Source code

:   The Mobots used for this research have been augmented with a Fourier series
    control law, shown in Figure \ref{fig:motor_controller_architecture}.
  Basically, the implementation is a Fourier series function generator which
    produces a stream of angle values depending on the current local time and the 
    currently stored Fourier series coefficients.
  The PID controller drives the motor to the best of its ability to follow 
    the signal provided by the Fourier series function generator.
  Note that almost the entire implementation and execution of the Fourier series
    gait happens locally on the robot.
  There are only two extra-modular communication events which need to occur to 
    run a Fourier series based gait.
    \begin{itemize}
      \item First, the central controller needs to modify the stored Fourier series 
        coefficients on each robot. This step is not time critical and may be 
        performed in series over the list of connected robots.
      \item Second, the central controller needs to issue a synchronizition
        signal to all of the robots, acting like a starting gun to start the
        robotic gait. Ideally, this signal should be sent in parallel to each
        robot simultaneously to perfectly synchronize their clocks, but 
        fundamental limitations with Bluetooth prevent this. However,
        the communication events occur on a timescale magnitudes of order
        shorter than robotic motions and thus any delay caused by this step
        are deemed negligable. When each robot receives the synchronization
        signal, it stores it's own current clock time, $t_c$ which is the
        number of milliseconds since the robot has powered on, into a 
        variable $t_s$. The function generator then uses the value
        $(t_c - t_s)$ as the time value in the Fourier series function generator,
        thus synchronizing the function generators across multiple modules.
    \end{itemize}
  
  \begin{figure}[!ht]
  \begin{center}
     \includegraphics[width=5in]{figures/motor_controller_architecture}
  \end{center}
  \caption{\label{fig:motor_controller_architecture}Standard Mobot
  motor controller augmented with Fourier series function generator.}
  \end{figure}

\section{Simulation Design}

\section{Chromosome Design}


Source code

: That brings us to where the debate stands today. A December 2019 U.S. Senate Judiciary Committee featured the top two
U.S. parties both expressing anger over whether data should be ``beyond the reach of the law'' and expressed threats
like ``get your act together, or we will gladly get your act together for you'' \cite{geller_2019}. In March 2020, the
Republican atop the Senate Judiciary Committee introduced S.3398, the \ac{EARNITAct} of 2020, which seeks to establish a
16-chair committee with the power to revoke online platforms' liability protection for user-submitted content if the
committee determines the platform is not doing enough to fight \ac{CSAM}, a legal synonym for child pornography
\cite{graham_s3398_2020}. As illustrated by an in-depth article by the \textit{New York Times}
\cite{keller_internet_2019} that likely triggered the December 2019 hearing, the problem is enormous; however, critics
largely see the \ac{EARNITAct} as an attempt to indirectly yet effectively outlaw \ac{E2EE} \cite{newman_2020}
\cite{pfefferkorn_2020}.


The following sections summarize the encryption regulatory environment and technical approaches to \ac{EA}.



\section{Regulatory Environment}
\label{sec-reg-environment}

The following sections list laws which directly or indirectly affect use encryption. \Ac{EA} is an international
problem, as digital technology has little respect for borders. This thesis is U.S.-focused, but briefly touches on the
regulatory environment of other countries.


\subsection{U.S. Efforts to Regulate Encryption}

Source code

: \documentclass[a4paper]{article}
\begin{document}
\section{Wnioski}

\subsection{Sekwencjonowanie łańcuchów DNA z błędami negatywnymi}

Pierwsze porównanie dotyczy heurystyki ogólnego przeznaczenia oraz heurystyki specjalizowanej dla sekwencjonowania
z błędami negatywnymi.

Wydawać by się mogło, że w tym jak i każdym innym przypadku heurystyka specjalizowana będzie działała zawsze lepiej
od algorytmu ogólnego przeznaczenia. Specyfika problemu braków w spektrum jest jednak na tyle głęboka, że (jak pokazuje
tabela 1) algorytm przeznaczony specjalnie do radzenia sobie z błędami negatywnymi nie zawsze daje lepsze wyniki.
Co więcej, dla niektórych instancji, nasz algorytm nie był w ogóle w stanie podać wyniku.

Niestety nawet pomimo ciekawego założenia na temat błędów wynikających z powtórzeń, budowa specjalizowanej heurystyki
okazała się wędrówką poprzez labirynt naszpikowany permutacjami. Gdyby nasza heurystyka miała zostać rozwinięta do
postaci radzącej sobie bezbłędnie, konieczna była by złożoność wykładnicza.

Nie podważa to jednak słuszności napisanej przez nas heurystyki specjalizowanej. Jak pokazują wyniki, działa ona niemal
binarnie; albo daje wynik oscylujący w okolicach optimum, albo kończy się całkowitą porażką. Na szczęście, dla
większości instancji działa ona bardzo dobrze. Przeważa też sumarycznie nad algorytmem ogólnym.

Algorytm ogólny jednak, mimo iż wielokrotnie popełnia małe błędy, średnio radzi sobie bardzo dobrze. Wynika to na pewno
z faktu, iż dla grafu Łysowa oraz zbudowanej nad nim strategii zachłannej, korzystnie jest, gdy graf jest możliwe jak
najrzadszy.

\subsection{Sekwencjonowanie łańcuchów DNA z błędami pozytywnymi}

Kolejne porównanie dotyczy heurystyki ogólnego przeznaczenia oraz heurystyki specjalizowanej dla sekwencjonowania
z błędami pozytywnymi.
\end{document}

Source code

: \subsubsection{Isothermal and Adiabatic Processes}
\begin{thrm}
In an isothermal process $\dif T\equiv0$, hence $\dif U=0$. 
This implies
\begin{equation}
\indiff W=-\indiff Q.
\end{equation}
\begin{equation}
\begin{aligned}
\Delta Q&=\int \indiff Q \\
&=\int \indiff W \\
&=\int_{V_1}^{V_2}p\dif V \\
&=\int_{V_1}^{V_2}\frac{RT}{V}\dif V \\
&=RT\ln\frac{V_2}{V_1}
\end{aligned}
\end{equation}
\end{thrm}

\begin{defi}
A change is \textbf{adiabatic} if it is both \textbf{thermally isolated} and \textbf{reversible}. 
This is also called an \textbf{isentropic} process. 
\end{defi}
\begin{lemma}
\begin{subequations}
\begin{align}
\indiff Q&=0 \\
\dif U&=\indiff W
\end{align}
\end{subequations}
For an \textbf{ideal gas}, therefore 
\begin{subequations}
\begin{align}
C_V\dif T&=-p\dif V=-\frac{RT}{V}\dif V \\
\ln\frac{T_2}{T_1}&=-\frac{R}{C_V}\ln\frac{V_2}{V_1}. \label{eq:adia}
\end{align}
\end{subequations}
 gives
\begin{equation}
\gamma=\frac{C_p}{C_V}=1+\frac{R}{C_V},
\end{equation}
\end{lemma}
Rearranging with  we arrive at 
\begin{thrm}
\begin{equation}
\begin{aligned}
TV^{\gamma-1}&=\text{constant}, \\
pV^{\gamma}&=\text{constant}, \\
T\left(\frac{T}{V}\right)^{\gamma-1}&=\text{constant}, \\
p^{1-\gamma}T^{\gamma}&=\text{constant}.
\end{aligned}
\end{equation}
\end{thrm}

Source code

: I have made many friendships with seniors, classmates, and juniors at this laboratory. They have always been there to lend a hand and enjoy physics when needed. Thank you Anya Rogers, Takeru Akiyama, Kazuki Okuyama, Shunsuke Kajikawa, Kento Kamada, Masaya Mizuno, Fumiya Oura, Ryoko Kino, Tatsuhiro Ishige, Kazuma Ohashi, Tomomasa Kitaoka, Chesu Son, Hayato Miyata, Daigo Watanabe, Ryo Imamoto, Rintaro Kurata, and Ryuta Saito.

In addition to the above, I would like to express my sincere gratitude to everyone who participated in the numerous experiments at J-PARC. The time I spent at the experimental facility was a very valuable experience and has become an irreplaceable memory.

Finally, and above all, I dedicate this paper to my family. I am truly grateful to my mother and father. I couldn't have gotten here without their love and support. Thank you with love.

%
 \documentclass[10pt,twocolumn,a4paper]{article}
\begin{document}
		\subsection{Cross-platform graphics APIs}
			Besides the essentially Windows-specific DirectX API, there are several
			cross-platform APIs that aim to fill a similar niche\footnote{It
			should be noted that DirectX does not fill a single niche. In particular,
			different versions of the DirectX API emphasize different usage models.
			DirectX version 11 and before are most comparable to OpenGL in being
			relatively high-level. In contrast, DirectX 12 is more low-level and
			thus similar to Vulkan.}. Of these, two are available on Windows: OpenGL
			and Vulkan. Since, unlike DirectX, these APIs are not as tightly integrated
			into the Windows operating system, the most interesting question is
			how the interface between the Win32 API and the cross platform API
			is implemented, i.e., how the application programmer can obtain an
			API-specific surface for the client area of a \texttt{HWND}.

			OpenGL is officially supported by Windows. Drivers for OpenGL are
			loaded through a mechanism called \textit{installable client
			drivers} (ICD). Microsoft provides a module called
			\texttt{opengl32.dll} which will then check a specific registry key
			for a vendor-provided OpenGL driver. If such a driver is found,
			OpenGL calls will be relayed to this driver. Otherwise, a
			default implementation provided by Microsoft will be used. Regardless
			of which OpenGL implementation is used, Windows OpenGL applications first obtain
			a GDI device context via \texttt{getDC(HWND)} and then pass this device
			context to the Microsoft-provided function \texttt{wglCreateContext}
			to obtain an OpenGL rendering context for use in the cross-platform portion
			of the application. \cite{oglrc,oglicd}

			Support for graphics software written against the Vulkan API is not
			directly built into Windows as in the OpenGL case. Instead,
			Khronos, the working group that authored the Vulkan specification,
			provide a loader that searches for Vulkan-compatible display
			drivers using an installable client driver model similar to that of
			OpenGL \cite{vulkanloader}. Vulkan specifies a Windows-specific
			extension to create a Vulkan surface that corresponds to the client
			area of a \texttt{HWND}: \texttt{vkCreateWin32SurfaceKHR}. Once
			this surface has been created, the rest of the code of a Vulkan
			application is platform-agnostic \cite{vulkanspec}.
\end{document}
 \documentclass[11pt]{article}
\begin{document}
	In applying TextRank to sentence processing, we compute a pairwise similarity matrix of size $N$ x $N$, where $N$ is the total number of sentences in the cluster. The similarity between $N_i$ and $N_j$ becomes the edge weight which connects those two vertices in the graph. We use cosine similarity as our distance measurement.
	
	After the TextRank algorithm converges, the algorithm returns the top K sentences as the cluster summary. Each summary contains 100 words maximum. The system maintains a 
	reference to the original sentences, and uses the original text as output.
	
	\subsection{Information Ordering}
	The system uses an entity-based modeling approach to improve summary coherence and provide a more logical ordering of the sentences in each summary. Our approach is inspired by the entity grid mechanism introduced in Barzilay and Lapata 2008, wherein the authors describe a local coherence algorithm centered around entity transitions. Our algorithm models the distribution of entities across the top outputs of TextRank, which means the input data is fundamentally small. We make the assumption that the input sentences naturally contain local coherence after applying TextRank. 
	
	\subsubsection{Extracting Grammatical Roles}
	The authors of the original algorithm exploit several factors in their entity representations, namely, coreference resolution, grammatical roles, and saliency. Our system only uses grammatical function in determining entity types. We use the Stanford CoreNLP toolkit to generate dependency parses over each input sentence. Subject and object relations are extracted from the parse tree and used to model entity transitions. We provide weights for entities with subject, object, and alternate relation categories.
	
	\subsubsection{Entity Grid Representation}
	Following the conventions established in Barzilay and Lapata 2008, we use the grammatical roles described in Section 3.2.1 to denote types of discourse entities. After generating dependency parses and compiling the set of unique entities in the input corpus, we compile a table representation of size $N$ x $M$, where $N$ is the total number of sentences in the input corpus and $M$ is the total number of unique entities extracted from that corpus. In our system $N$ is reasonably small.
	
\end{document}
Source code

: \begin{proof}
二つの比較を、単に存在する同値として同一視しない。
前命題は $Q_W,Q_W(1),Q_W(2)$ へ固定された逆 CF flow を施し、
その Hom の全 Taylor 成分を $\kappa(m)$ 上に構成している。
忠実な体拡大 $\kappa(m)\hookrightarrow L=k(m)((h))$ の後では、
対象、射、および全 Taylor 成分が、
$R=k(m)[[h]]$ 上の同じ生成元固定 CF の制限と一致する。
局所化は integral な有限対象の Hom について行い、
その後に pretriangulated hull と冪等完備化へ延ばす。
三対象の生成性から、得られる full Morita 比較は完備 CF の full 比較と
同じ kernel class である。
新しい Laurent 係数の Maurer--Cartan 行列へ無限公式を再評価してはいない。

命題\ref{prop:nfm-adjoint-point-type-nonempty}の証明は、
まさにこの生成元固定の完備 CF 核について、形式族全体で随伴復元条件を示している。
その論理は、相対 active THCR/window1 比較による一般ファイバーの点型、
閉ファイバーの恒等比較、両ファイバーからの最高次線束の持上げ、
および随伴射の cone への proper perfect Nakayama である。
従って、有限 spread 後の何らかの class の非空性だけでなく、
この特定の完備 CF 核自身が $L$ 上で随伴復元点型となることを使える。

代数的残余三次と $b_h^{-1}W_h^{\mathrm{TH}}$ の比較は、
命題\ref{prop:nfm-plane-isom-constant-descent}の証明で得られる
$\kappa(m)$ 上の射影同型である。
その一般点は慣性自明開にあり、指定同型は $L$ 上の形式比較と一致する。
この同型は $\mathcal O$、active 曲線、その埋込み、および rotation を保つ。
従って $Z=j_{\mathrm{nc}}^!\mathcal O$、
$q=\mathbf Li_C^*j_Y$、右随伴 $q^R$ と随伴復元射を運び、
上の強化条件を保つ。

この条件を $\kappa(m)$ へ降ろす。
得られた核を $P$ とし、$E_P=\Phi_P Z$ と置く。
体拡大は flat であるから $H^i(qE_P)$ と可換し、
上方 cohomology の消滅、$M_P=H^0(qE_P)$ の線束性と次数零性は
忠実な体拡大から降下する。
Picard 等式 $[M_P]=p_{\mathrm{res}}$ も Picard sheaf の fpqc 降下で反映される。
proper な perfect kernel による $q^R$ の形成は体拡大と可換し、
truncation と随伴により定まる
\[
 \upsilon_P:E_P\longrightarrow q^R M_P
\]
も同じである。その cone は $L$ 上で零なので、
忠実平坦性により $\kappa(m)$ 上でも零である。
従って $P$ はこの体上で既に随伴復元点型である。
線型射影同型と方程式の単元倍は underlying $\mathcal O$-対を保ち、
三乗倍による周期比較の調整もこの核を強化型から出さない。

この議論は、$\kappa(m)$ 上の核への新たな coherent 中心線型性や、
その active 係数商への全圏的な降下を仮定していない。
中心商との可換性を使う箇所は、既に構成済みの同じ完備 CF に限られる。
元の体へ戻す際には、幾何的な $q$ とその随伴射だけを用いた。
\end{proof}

#####

### WORK ITEM
Reproduce verbatim the range of lines that opens the records and closes with the line containing "the communication events". Omit everything after it.

### WRITTEN ANSWER
Source code

:   The Mobots used for this research have been augmented with a Fourier series
    control law, shown in Figure \ref{fig:motor_controller_architecture}.
  Basically, the implementation is a Fourier series function generator which
    produces a stream of angle values depending on the current local time and the 
    currently stored Fourier series coefficients.
  The PID controller drives the motor to the best of its ability to follow 
    the signal provided by the Fourier series function generator.
  Note that almost the entire implementation and execution of the Fourier series
    gait happens locally on the robot.
  There are only two extra-modular communication events which need to occur to 
    run a Fourier series based gait.
    \begin{itemize}
      \item First, the central controller needs to modify the stored Fourier series 
        coefficients on each robot. This step is not time critical and may be 
        performed in series over the list of connected robots.
      \item Second, the central controller needs to issue a synchronizition
        signal to all of the robots, acting like a starting gun to start the
        robotic gait. Ideally, this signal should be sent in parallel to each
        robot simultaneously to perfectly synchronize their clocks, but 
        fundamental limitations with Bluetooth prevent this. However,
        the communication events occur on a timescale magnitudes of order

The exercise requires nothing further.